Editorial: Zelenskyy opens a second front—against his own people
The protest signs in Kyiv yesterday said everything: “My father did not die for this.”
When Ukrainians took to the streets 11 years ago in Ukraine’s Euromaidan Revolution, they had simple demands: a country where one would want to live. A place where everyone is treated equally under the law and justice is not an empty word.
Yesterday, in 72 hours, Ukraine’s government destroyed those hopes by dismantling what took a decade to build.
The rushed adoption hidden in another law, the dirty tactics pressuring MPs, the ongoing investigations against Zelenskyy’s inner circle, the flimsy accusations against Ukraine’s anti-corruption organs invoking old traffic accidents, leave no mistake: this legal theater was a planned assault on the system of checks and balances created since Euromaidan.

The significance of this system for Ukraine is profound. Since Aristotle’s time, dividing power into legislative, executive, and judiciary has separated democratic governance from monarchy. In Ukraine, it was largely theater—and each revolution rose against increasing authoritarianism.

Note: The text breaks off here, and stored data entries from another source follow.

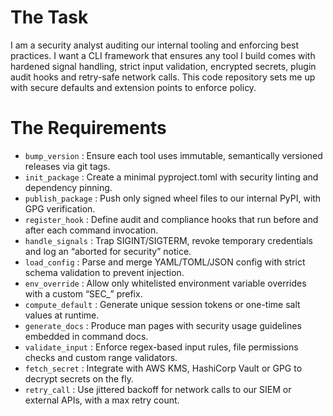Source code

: # The Task

I am a security analyst auditing our internal tooling and enforcing best practices. I want a CLI framework that ensures any tool I build comes with hardened signal handling, strict input validation, encrypted secrets, plugin audit hooks and retry-safe network calls. This code repository sets me up with secure defaults and extension points to enforce policy.

# The Requirements

* `bump_version` : Ensure each tool uses immutable, semantically versioned releases via git tags.
* `init_package` : Create a minimal pyproject.toml with security linting and dependency pinning.
* `publish_package` : Push only signed wheel files to our internal PyPI, with GPG verification.
* `register_hook` : Define audit and compliance hooks that run before and after each command invocation.
* `handle_signals` : Trap SIGINT/SIGTERM, revoke temporary credentials and log an “aborted for security” notice.
* `load_config` : Parse and merge YAML/TOML/JSON config with strict schema validation to prevent injection.
* `env_override` : Allow only whitelisted environment variable overrides with a custom “SEC_” prefix.
* `compute_default` : Generate unique session tokens or one-time salt values at runtime.
* `generate_docs` : Produce man pages with security usage guidelines embedded in command docs.
* `validate_input` : Enforce regex-based input rules, file permissions checks and custom range validators.
* `fetch_secret` : Integrate with AWS KMS, HashiCorp Vault or GPG to decrypt secrets on the fly.
* `retry_call` : Use jittered backoff for network calls to our SIEM or external APIs, with a max retry count.

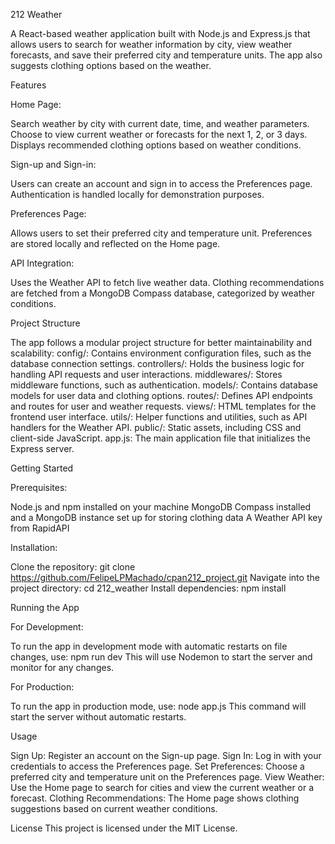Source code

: 212 Weather

A React-based weather application built with Node.js and Express.js that allows users to search for weather information by city, view weather forecasts, and save their preferred city and temperature units. The app also suggests clothing options based on the weather.

Features

Home Page:

Search weather by city with current date, time, and weather parameters.
Choose to view current weather or forecasts for the next 1, 2, or 3 days.
Displays recommended clothing options based on weather conditions.

Sign-up and Sign-in:

Users can create an account and sign in to access the Preferences page.
Authentication is handled locally for demonstration purposes.

Preferences Page:

Allows users to set their preferred city and temperature unit.
Preferences are stored locally and reflected on the Home page.

API Integration:

Uses the Weather API to fetch live weather data.
Clothing recommendations are fetched from a MongoDB Compass database, categorized by weather conditions.

Project Structure

The app follows a modular project structure for better maintainability and scalability:
config/: Contains environment configuration files, such as the database connection settings.
controllers/: Holds the business logic for handling API requests and user interactions.
middlewares/: Stores middleware functions, such as authentication.
models/: Contains database models for user data and clothing options.
routes/: Defines API endpoints and routes for user and weather requests.
views/: HTML templates for the frontend user interface.
utils/: Helper functions and utilities, such as API handlers for the Weather API.
public/: Static assets, including CSS and client-side JavaScript.
app.js: The main application file that initializes the Express server.

Getting Started

Prerequisites:

Node.js and npm installed on your machine
MongoDB Compass installed and a MongoDB instance set up for storing clothing data
A Weather API key from RapidAPI

Installation:

Clone the repository: git clone https://github.com/FelipeLPMachado/cpan212_project.git
Navigate into the project directory: cd 212_weather
Install dependencies: npm install

Running the App

For Development:

To run the app in development mode with automatic restarts on file changes, use:
npm run dev
This will use Nodemon to start the server and monitor for any changes.

For Production:

To run the app in production mode, use:
node app.js
This command will start the server without automatic restarts.

Usage

Sign Up: Register an account on the Sign-up page.
Sign In: Log in with your credentials to access the Preferences page.
Set Preferences: Choose a preferred city and temperature unit on the Preferences page.
View Weather: Use the Home page to search for cities and view the current weather or a forecast.
Clothing Recommendations: The Home page shows clothing suggestions based on current weather conditions.

License
This project is licensed under the MIT License.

NABU and SAPO, whatever their flaws, were the first real separation of power in Ukraine. They could be improved, made more effective. But gutting their independence isn’t about effectiveness—it’s about destroying Ukraine’s capacity to check those in power and resist authoritarianism.
This is what’s happening now. The young people who flooded Ukrainian cities in protest are defending republicanism against monarchy. This desire sets Ukrainians apart from Russia and Belarus—the promise of European integration sealed with the blood of Euromaidan protesters who died for freedom.

This promise of functioning democracy, the best guarantee of dignified life, drove Ukraine since 2014 to reject the Russian path where personal freedom gets discarded and authority worshipped. It drives Ukrainians defending their land against the Russian invasion.
That promise had concrete stakes. NABU independence was the condition for visa-free travel, EU candidacy talks, and every step toward European integration. Those foundations just crumbled.
Ukrainians on the frontline didn’t die for Zelenskyy’s power to concentrate authority and enrich himself. They died for their families, for a future where their children wouldn’t choose between dignity and survival.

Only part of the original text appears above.